RFR: 8338021: Support saturating vector operators in VectorAPI [v5]

Tue Sep 3 12:54:24 UTC 2024

On Mon, 2 Sep 2024 12:20:59 GMT, Jatin Bhateja <jbhateja at openjdk.org> wrote:

>> Hi All,
>> 
>> As per the discussion on panama-dev mailing list[1], patch adds the support following new vector operators.
>> 
>> 
>>      . SUADD   : Saturating unsigned addition.
>>      . SADD    : Saturating signed addition. 
>>      . SUSUB   : Saturating unsigned subtraction.
>>      . SSUB    : Saturating signed subtraction.
>>      . UMAX    : Unsigned max
>>      . UMIN    : Unsigned min.
>>      
>> 
>> New vector operators are applicable to only integral types since their values wraparound in over/underflowing scenarios after setting appropriate status flags. For floating point types, as per IEEE 754 specs there are multiple schemes to handler underflow, one of them is gradual underflow which transitions the value to subnormal range. Similarly, overflow implicitly saturates the floating-point value to an Infinite value.
>> 
>> As the name suggests, these are saturating operations, i.e. the result of the computation is strictly capped by lower and upper bounds of the result type and is not wrapped around in underflowing or overflowing scenarios.
>> 
>> Summary of changes:
>> - Java side implementation of new vector operators.
>> - Add new scalar saturating APIs for each of the above saturating vector operator in corresponding primitive box classes, fallback implementation of vector operators is based over it.
>> - C2 compiler IR and inline expander changes.
>> - Optimized x86 backend implementation for new vector operators and their predicated counterparts.
>> - Extends existing VectorAPI Jtreg test suite to cover new operations.
>> 
>> Kindly review and share your feedback.
>> 
>> Best Regards,
>> PS: Intrinsification and auto-vectorization of new core-lib API will be addressed separately in a follow-up patch.
>> 
>> [1] https://mail.openjdk.org/pipermail/panama-dev/2024-May/020408.html
>
> Jatin Bhateja has updated the pull request incrementally with one additional commit since the last revision:
> 
>   Review comments resolved

Ok. This is a huge change. And you do not just introduce changes to the VectorAPI and add Vector instructions. But you also add the scalar instructions.

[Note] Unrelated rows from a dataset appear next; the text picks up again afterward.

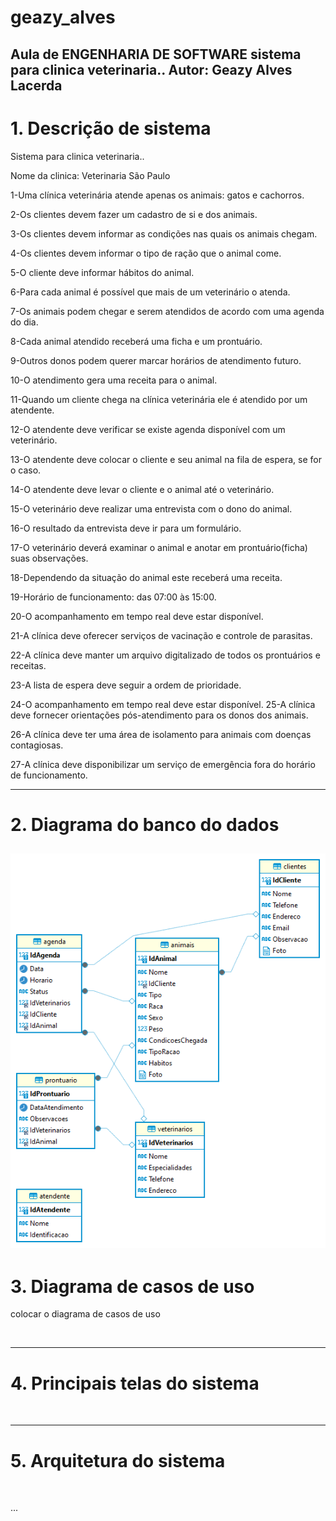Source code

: # geazy_alves
Aula de ENGENHARIA DE SOFTWARE
sistema para clinica veterinaria..
 Autor: Geazy Alves Lacerda  
---
# 1. Descrição de sistema
 Sistema para clinica veterinaria..
 
 Nome da clinica: Veterinaria São Paulo

 1-Uma clínica veterinária atende apenas os animais: gatos e cachorros.

2-Os clientes devem fazer um cadastro de si e dos animais.

3-Os clientes devem informar as condições nas quais os animais chegam. 

4-Os clientes devem informar o tipo de ração que o animal come. 

5-O cliente deve informar hábitos do animal. 

6-Para cada animal é possível que mais de um veterinário o atenda. 

7-Os animais podem chegar e serem atendidos de acordo com uma agenda do dia. 

8-Cada animal atendido receberá uma ficha e um prontuário. 

9-Outros donos podem querer marcar horários de atendimento futuro. 

10-O atendimento gera uma receita para o animal. 

11-Quando um cliente chega na clínica veterinária ele é atendido por um atendente. 

12-O atendente deve verificar se existe agenda disponível com um veterinário. 

13-O atendente deve colocar o cliente e seu animal na fila de espera, se for o caso. 

14-O atendente deve levar o cliente e o animal até o veterinário. 

15-O veterinário deve realizar uma entrevista com o dono do animal. 

16-O resultado da entrevista deve ir para um formulário. 

17-O veterinário deverá examinar o animal e anotar em prontuário(ficha) suas observações. 

18-Dependendo da situação do animal este receberá uma receita.

19-Horário de funcionamento: das 07:00 às 15:00.

20-O acompanhamento em tempo real deve estar disponível.

21-A clínica deve oferecer serviços de vacinação e controle de parasitas.

22-A clínica deve manter um arquivo digitalizado de todos os prontuários e receitas.

23-A lista de espera deve seguir a ordem de prioridade.

24-O acompanhamento em tempo real deve estar disponível.
25-A clínica deve fornecer orientações pós-atendimento para os donos dos animais.

26-A clínica deve ter uma área de isolamento para animais com doenças contagiosas.

27-A clínica deve disponibilizar um serviço de emergência fora do horário de funcionamento.

---
 # 2. Diagrama do banco do dados

![Diagrama do banco do dados](https://github.com/geazy-alves/geazy_alves/blob/main/imagens/Diagrama%20do%20banco%20do%20dados.png?raw=true)
---
 # 3. Diagrama de casos de uso
 colocar o diagrama de casos de uso

![]()

---
 # 4. Principais telas do sistema 
![]()

 ---
 # 5. Arquitetura do sistema 
![]()

...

Can you split this into at least 2 PR's that are smaller please?
- Scalar saturating instructions: they could even be made available to the user via `Integer.saturatingAdd` etc. Would that not be desired?
- Vector saturating instructions

I'm afraid that now you are not using the scalar ops individually at all, and they are only used as fallback when the vector-api code is not intrinsified. But how can we test this properly?

I'm just not very happy having to review 9K+ PR's 🙈

src/hotspot/cpu/x86/assembler_x86.cpp line 560:

> 558: }
> 559: 
> 560: bool Assembler::needs_evex(XMMRegister reg1, XMMRegister reg2, XMMRegister reg3) {

This is an ASSERT / DEBUG only method, correct? Do you want to `#ifdef ASSERT` it accordingly?

src/hotspot/cpu/x86/c2_MacroAssembler_x86.cpp line 914:

> 912:       case T_SHORT: vpminuw(dst, src1, src2, vlen_enc); break;
> 913:       case T_INT:   vpminud(dst, src1, src2, vlen_enc); break;
> 914:       case T_LONG:  evpminuq(dst, k0, src1, src2, false, vlen_enc); break;

Can you explain to me what the `k0` is and where it comes from?

src/hotspot/cpu/x86/c2_MacroAssembler_x86.cpp line 929:

> 927: }
> 928: 
> 929: void C2_MacroAssembler::vpuminmaxq(int opcode, XMMRegister dst, XMMRegister src1, XMMRegister src2, XMMRegister xtmp1, XMMRegister xtmp2, int vlen_enc) {

Either wrap all inputs or none ;)

src/hotspot/cpu/x86/c2_MacroAssembler_x86.cpp line 4705:

> 4703:     default:
> 4704:       fatal("Unsupported operation  %s", NodeClassNames[ideal_opc]);
> 4705:       break;

Did you mean to explicitly mention these cases as unsupported? If yes, please add a comment to the code why.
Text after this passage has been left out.